- _PROBLEM TO SOLVE_
Everything from the line with "4. **Inicie o servidor de desenvolvimento:**" to the last line of the material below is what to reproduce, exactly and with no other lines.

**** RECORDS TO USE

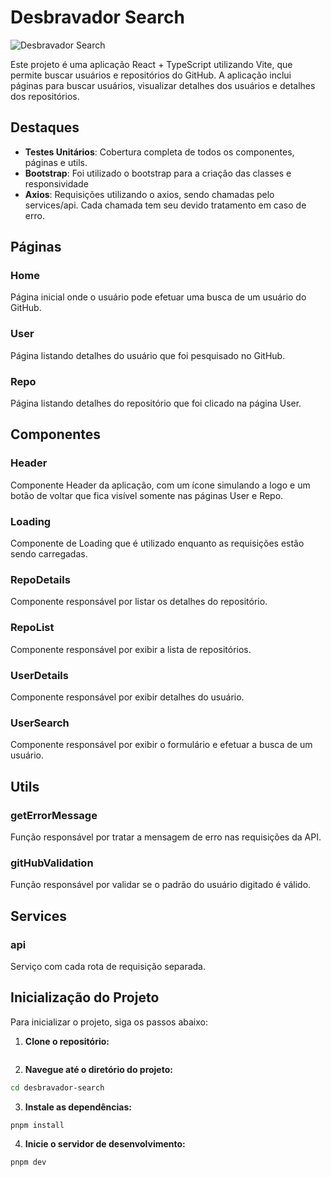 # Desbravador Search

![Desbravador Search](https://i.postimg.cc/L8R6Wrv7/image.png)

Este projeto é uma aplicação React + TypeScript utilizando Vite, que permite buscar usuários e repositórios do GitHub. A aplicação inclui páginas para buscar usuários, visualizar detalhes dos usuários e detalhes dos repositórios.

## **Destaques**

- **Testes Unitários**: Cobertura completa de todos os componentes, páginas e utils.
- **Bootstrap**: Foi utilizado o bootstrap para a criação das classes e responsividade
- **Axios**: Requisições utilizando o axios, sendo chamadas pelo services/api. Cada chamada tem seu devido tratamento em caso de erro.

## **Páginas**

### Home
Página inicial onde o usuário pode efetuar uma busca de um usuário do GitHub.

### User
Página listando detalhes do usuário que foi pesquisado no GitHub.

### Repo
Página listando detalhes do repositório que foi clicado na página User.

## **Componentes**

### Header
Componente Header da aplicação, com um ícone simulando a logo e um botão de voltar que fica visível somente nas páginas User e Repo.

### Loading
Componente de Loading que é utilizado enquanto as requisições estão sendo carregadas.

### RepoDetails
Componente responsável por listar os detalhes do repositório.

### RepoList
Componente responsável por exibir a lista de repositórios.

### UserDetails
Componente responsável por exibir detalhes do usuário.

### UserSearch
Componente responsável por exibir o formulário e efetuar a busca de um usuário.

## **Utils**

### getErrorMessage
Função responsável por tratar a mensagem de erro nas requisições da API.

### gitHubValidation
Função responsável por validar se o padrão do usuário digitado é válido.

## **Services**

### api
Serviço com cada rota de requisição separada.

## **Inicialização do Projeto**

Para inicializar o projeto, siga os passos abaixo:

1. **Clone o repositório:**
```git clone https://github.com/wendellchrys/desbravador-search.git
```

2. **Navegue até o diretório do projeto:**
```bash
cd desbravador-search
```

3. **Instale as dependências:**
```bash
pnpm install
```

4. **Inicie o servidor de desenvolvimento:**
```bash
pnpm dev
```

********

- _SOLVED PROBLEM_
4. **Inicie o servidor de desenvolvimento:**
```bash
pnpm dev
```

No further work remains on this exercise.